Vitoria. El Baskonia ha patentado el sufrimiento como una permanente seña de identidad. Hasta en las jornadas más plácidas donde circula a través de una autopista exenta de obstáculos termina perdiendo el norte debido a sus célebres desconexiones y se procura un tormentoso trayecto en el epílogo. El Valladolid coqueteó durante muchos minutos con una paliza de dimensiones gigantescas, pero aprovechó una monumental pájara local mediado el tercer cuarto para instalar la zozobra y quedarse a las puertas de una victoria épica en el Buesa Arena.
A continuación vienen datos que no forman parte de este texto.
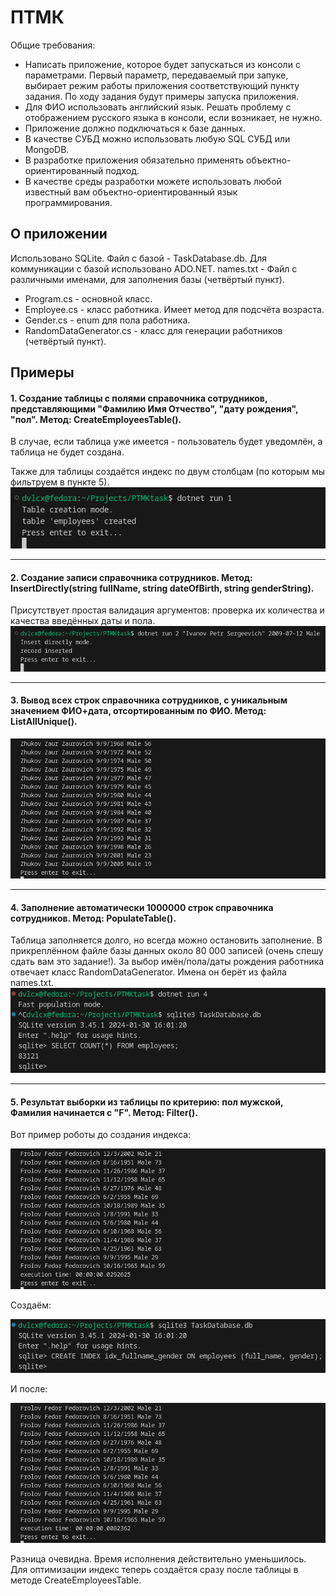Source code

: 
# ПТМК

Общие требования:
- Написать приложение, которое будет запускаться из консоли с параметрами. Первый параметр, передаваемый при запуке, выбирает режим работы приложения соответствующий пункту задания. По ходу задания будут примеры запуска приложения.
- Для ФИО использовать английский язык. Решать проблему с отображением русского языка в консоли, если возникает, не нужно.
- Приложение должно подключаться к базе данных.
- В качестве СУБД можно использовать любую SQL СУБД или MongoDB.
- В разработке приложения обязательно применять объектно-ориентированный подход.
- В качестве среды разработки можете использовать любой известный вам объектно-ориентированный язык программирования.

## О приложении
Использовано SQLite. Файл с базой - TaskDatabase.db.
Для коммуникации с базой использовано ADO.NET.
names.txt - Файл с различными именами, для заполнения базы (четвёртый пункт).

- Program.cs - основной класс.
- Employee.cs - класс работника. Имеет метод для подсчёта возраста.
- Gender.cs - enum для пола работника.
- RandomDataGenerator.cs - класс для генерации работников (четвёртый пункт).

## Примеры

#### 1. Создание таблицы с полями справочника сотрудников, представляющими "Фамилию Имя Отчество", "дату рождения", "пол". Метод: CreateEmployeesTable().

В случае, если таблица уже имеется - пользователь будет уведомлён, а таблица не будет создана.

Также для таблицы создаётся индекс по двум столбцам (по которым мы фильтруем в пункте 5).
![App Screenshot](https://github.com/dvlcx/PTMKtask/blob/master/readme/1.png)
___
#### 2. Создание записи справочника сотрудников. Метод: InsertDirectly(string fullName, string dateOfBirth, string genderString).

Присутствует простая валидация аргументов: проверка их количества и качества введённых даты и пола.
![App Screenshot](https://github.com/dvlcx/PTMKtask/blob/master/readme/2.png)
___
#### 3. Вывод всех строк справочника сотрудников, с уникальным значением ФИО+дата, отсортированным по ФИО. Метод: ListAllUnique().
![App Screenshot](https://github.com/dvlcx/PTMKtask/blob/master/readme/3.png)

___
#### 4. Заполнение автоматически 1000000 строк справочника сотрудников. Метод: PopulateTable().
Таблица заполняется долго, но всегда можно остановить заполнение. В прикреплённом файле базы данных около 80 000 записей (очень спешу сдать вам это задание!). За выбор имён/пола/даты рождения работника отвечает класс RandomDataGenerator. Имена он берёт из файла names.txt.
![App Screenshot](https://github.com/dvlcx/PTMKtask/blob/master/readme/4.png)

___
#### 5.  Результат выборки из таблицы по критерию: пол мужской, Фамилия начинается с "F".  Метод: Filter().
Вот пример роботы до создания индекса:

![App Screenshot](https://github.com/dvlcx/PTMKtask/blob/master/readme/5.1.png)

Создаём:

![App Screenshot](https://github.com/dvlcx/PTMKtask/blob/master/readme/5.2.png)

И после: 

![App Screenshot](https://github.com/dvlcx/PTMKtask/blob/master/readme/5.3.png)

Разница очевидна. Время исполнения действительно уменьшилось. Для оптимизации индекс теперь создаётся сразу после таблицы в методе CreateEmployeesTable.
Y es que cualquier adversario, ya sea de la planta noble, de la clase media o inmerso en las arenas más movedizas, requiere hoy en día de una mínima solvencia para destapar la vulnerabilidad de un colectivo con dos caras diametralmente opuestas. Desquiciado por alguna surrealista decisión arbitral, sin que nadie le empujara hacia el abismo y haciendo gala de una sospechosa fortaleza mental, el Caja Laboral decidió autoinmolarse cuando el partido discurría por unos derroteros favorables. Pasó de gobernar con puño de hierro un duelo de guante blanco (53-37) a sumergirse en una delirante espiral de despropósitos que consintió la milagrosa resurrección de un belicoso Valladolid, tan limitado de recursos como rebosante de corazón como ya dejó patente en aquella ida de infausto recuerdo.

Entre que los colegiados adquirieron más protagonismo del estrictamente necesario con un surrealista concierto de pito que desquició a los locales, algún jugador -léase Barac- se borró del mapa por culpa de un pique infantil con el rocoso Slaughter y las continuas pérdidas provocaron un atasco ofensivo sin precedentes, el monólogo baskonista quedó en agua de borrajas. El choque se embarró, se recrudeció el descontrol, aconteció un inesperado ataque de pánico y un caótico Baskonia, más pendiente de estériles protestas a los hombres de naranja, empezó a ver recortado su jugoso botín hasta la mínima expresión.

Incapaz de despojarse los pegajosos grilletes pucelanos, comenzó entonces una insoportable agonía cuyo momento culminante tuvo lugar ya dentro del último minuto cuando el cerebral Dumas colocó las inquietante tablas en el electrónico (73-73). No en vano, arrancaba un partido nuevo con la amenaza de un sonrojante batacazo merodeando en el gélido ambiente. Afortunadamente, el conato de insurgencia visitante quedó sofocado gracias a la irrupción de dos bomberos disfrazados de milagrosos salvadores. Huertas y Ribas se confabularon para dejar virtualmente sentenciada la cuarta posición de la fase regular.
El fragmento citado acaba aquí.